The pace of the adoption of generative AI (ChatGPT is one implementation of genAI) continues to be extraordinarily rapid. If anything, genAI’s adoption and fears of the consequences of its adoption are accelerating, which is as interesting to me as the technology itself and a determinant in its perceived threats.
Last week, technology executives gathered at the Capitol to discuss regulating genAI with lawmakers. Mark me down as a skeptic: on the technology executive side, the participants were jockeying for advantage in exploiting the technology. They would have passed if they weren’t slathering to exploit genAI. They argued for restraining their competitors. But themselves? Oh no.
The lawmakers were striking poses against the evil tech execs and trying to establish genAI creds with their constituents. Little was accomplished, although, predictably, everyone promised to continue the discussion. At least while the cameras roll and the press clamors for coverage.
If the lawmakers are serious, which they very well should be, I suggest they call in genAI engineers, scientists, and academics. The discussion would take more effort to understand and generate fewer sound bites. The proceedings would look more like a classroom than a carnival. Far less idle entertainment, but not a complete waste of the time and resources.
Our fears over genAI are nothing new. Most existed long before the neighbor’s cat caught its first rat.
We fear AI will develop an unstoppable super virus that will kill off humankind. Moses used that threat to goad Pharoah into listening to the brickmakers local. But what stopped the Covid-19 pandemic? Vaccines, not tracking down the origin of the virus.
Maybe AI-aided hackers will take over the power grid. Plain old hackers did quite well at shutting down Iran’s uranium purification plant, as did the creeps who brought down Saudi oil refineries. Better and stricter cybersecurity would have stopped both those efforts. AI had nothing to do with it.
What if cheating with AI vitiates education? Cheating didn’t start with ChatGPT, nor will it end if genAI disappears. Students who know the value of learning, not the illusory advantages of arbitrary ticket punches, don’t cheat. Convince students that they will be rewarded in life for what they learn, not the grades they receive, and cheating will be gone.
Which brings us to the biggest fear of all: loss of jobs.
Desktop computers and copy machines obliterated typing and stenographic pools starting in the 1970s. Eliminating those pools transformed the nature of office work, and the role of women in the workplace changed dramatically. Women in the office today are far more numerous and significant than they were in the 40s, 50s, and 60s when most were typists, stenographers, and secretaries.

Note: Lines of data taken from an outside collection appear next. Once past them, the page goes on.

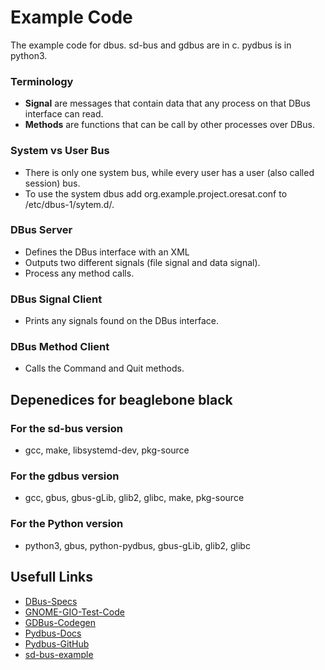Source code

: # Example Code
The example code for dbus. sd-bus and gdbus are in c. pydbus is in python3.

### Terminology
 - **Signal** are messages that contain data that any process on that DBus interface can read.
 - **Methods** are functions that can be call by other processes over DBus.

### System vs User Bus
 - There is only one system bus, while every user has a user (also called session) bus.
 - To use the system dbus add org.example.project.oresat.conf to /etc/dbus-1/sytem.d/.

### DBus Server
 - Defines the DBus interface with an XML
 - Outputs two different signals (file signal and data signal). 
 - Process any method calls.

### DBus Signal Client
 - Prints any signals found on the DBus interface.

### DBus Method Client
 - Calls the Command and Quit methods.


## Depenedices for beaglebone black
### For the sd-bus version
- gcc, make, libsystemd-dev, pkg-source
### For the gdbus version
- gcc, gbus, gbus-gLib, glib2, glibc, make, pkg-source
### For the Python version
- python3, gbus, python-pydbus, gbus-gLib, glib2, glibc


## Usefull Links
 -  [DBus-Specs](https://dbus.freedesktop.org/doc/dbus-specification.html)
 -  [GNOME-GIO-Test-Code](https://gitlab.gnome.org/GNOME/glib/tree/master/gio/tests)
 -  [GDBus-Codegen](https://developer.gnome.org/gio/stable/gdbus-codegen.html)
 -  [Pydbus-Docs](https://pydbus.readthedocs.io/en/latest/)
 -  [Pydbus-GitHub](https://github.com/LEW21/pydbus)
 -  [sd-bus-example](http://0pointer.net/blog/the-new-sd-bus-api-of-systemd.html)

Did the replacement of typing and stenography with copy machines and desktop computers drag women kicking and screaming to become technicians, managers, and executives? Or did the desire of women for greater agency inspire machines that replaced typists and stenographers? You may prefer chickens or eggs but we’re still talking poultry. The workplace of Mad Men is gone.
The disappearance of typing pools shows how genAI will change the job market, although crystal ball weather is always cloudy.
Some kinds of desk work will change radically. The ubiquity of computer network based communications (the internet and the world wide web) has flooded us with words. Has the inundation improved or degraded written discourse? Opinions differ. There’s good writing on the internet, bad writing, and, predictably, a ton of mediocre writing, good enough to convey its intended message, but not of much merit in itself.
Starting in about 2000, some people have made a living producing mediocre network content. They write coherent and passable paragraphs about any subject, not unlike typists and stenographers who transformed anything dictated to them into words on paper. Some of these folks are being replaced by ChatGPT. Since using tools like ChatGPT is cheap and easy, more will be replaced.
GenAI has flaws. It makes things up (the current term is “hallucinates”) unpredictably. Its output is often boring and lifeless, sometimes nonsense. GenAI recipes range in quality from average to inedible. You can bet that developers are working nights and weekends to address these and other genAI issues.
In the 1980s, word processors froze periodically. It’s rare now, but they still do. Bugs still crawl through their algorithms, but only a tiny fraction compared to early times. I put in a few nights and weekends myself killing word processor bugs. They still aren’t perfect, but the easiest place to find a typewriter now is a museum, not an office.
In the 1960s and 70s, most women quit calling typing a career. They were no longer only trained fingers that operated a machine for putting words on paper in conventionally accepted spelling.
What will those who lose their jobs to genAI do and how will work change with genAI? I predict more jobs and more words. Some will move on to jobs they prefer like dog walking or nuclear physics, others will muddle on doing whatever comes next, but the flood of words will not abate.
Perhaps, faced with competition from mediocre genAI, the general quality of internet writing will improve. Yeah. Right.